Why do police recruitment issues in the U.S. help ‘bad apples’ prevail?

This article was first published in the spring of 2020.


This isn’t my hot-take on events in Minneapolis this Spring, police brutality or structural / systemic racism in the United States. Better writers than me will address those things at the right time.

My focus is on a related issue that exists across the US, which has a central role in both recent and previous tragedies.

I’m asking whether long-standing issues around police recruitment, officer retention and discipline in the US are the reason that ‘bad-apple’ officers are protected by police departments, and even relied upon.

The Wall Street Journal recently highlighted that reforms to HR practices have not had the effect that police chiefs in Minneapolis had hoped for. Things in Minneapolis were horrendous, and despite ‘efforts’ to make policing more open and representative, they’re now even worse.

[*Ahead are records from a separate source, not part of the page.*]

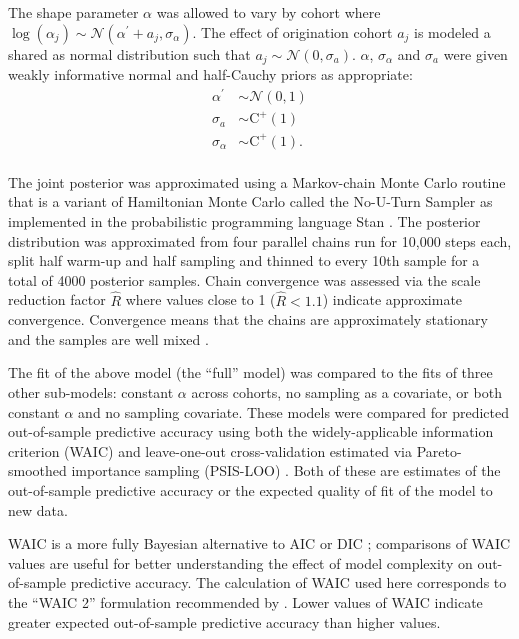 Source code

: \documentclass{article}
\begin{document}
The shape parameter \(\alpha\) was allowed to vary by cohort where \(\log(\alpha_{j}) \sim \mathcal{N}(\alpha^{\prime} + a_{j}, \sigma_{\alpha})\). The effect of origination cohort \(a_{j}\) is modeled a shared as normal distribution such that \(a_{j} \sim \mathcal{N}(0, \sigma_{a})\). \(\alpha\), \(\sigma_{\alpha}\) and \(\sigma_{a}\) were given weakly informative normal and half-Cauchy priors as appropriate: 
\begin{equation}
  \begin{aligned}
    \alpha^{\prime} &\sim \mathcal{N}(0, 1) \\
    \sigma_{a} &\sim \mathrm{C^{+}}(1) \\
    \sigma_{\alpha} &\sim \mathrm{C^{+}}(1). \\
  \end{aligned}
  \label{eq:alpha_prior}
\end{equation}


The joint posterior was approximated using a Markov-chain Monte Carlo routine that is a variant of Hamiltonian Monte Carlo called the No-U-Turn Sampler \citep{Hoffman2014} as implemented in the probabilistic programming language Stan \citep{2014stan}. The posterior distribution was approximated from four parallel chains run for 10,000 steps each, split half warm-up and half sampling and thinned to every 10th sample for a total of 4000 posterior samples. Chain convergence was assessed via the scale reduction factor \(\hat{R}\) where values close to 1 (\(\hat{R} < 1.1\)) indicate approximate convergence. Convergence means that the chains are approximately stationary and the samples are well mixed \citep{Gelman2013d}.

The fit of the above model (the ``full'' model) was compared to the fits of three other sub-models: constant \(\alpha\) across cohorts, no sampling as a covariate, or both constant \(\alpha\) and no sampling covariate. These models were compared for predicted out-of-sample predictive accuracy using both the widely-applicable information criterion (WAIC) and leave-one-out cross-validation estimated via Pareto-smoothed importance sampling (PSIS-LOO) \citep{Vehtari2015}. Both of these are estimates of the out-of-sample predictive accuracy or the expected quality of fit of the model to new data. 

WAIC is a more fully Bayesian alternative to AIC or DIC \citep{Watanabe2010a,Gelman2013d}; comparisons of WAIC values are useful for better understanding the effect of model complexity on out-of-sample predictive accuracy. The calculation of WAIC used here corresponds to the ``WAIC 2'' formulation recommended by \citet{Gelman2013d}. Lower values of WAIC indicate greater expected out-of-sample predictive accuracy than higher values.
\end{document}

However, the story in Minneapolis includes a fundamental staffing and H.R. problem which is experienced by police departments all over the US. The result of which is a desperation to retain officers regardless of their conduct, and then recruiting more of the same.

The general picture of retention and recruitment.

The recruitment and retention of police officers in the United States has been a serious problem for decades. Retirements have stripped police departments of experienced officers, while falling application rates and the exit of officers to other jobs prevent them from ever fully replenishing.

During the 2008–9 financial crisis, officer attrition (loss) jumped by two-thirds in some police departments, with officers feeling that after departmental cuts, their pay and benefits no longer made-up for the dangers or difficulties of the job.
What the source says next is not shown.